─── DATA EXCERPTS ───

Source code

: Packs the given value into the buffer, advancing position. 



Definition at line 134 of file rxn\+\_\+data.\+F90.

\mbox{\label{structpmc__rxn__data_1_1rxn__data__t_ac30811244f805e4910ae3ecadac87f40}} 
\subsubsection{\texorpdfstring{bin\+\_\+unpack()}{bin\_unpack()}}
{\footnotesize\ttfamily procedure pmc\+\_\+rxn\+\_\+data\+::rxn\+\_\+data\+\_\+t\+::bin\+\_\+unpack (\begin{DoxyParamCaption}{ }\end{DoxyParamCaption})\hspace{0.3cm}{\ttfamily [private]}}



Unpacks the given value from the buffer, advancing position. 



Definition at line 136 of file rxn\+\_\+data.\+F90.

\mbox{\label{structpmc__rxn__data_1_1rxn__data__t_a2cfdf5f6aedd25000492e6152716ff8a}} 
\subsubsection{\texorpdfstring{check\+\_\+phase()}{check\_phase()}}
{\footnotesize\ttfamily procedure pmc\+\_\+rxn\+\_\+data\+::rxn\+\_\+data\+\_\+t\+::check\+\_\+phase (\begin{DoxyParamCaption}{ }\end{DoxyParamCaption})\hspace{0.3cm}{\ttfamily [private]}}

───

• _ASSIGNMENT_: Take the entries above and copy out all lines with the string "check".

• _SOLVED EXERCISE_:
\subsubsection{\texorpdfstring{check\+\_\+phase()}{check\_phase()}}
{\footnotesize\ttfamily procedure pmc\+\_\+rxn\+\_\+data\+::rxn\+\_\+data\+\_\+t\+::check\+\_\+phase (\begin{DoxyParamCaption}{ }\end{DoxyParamCaption})\hspace{0.3cm}{\ttfamily [private]}}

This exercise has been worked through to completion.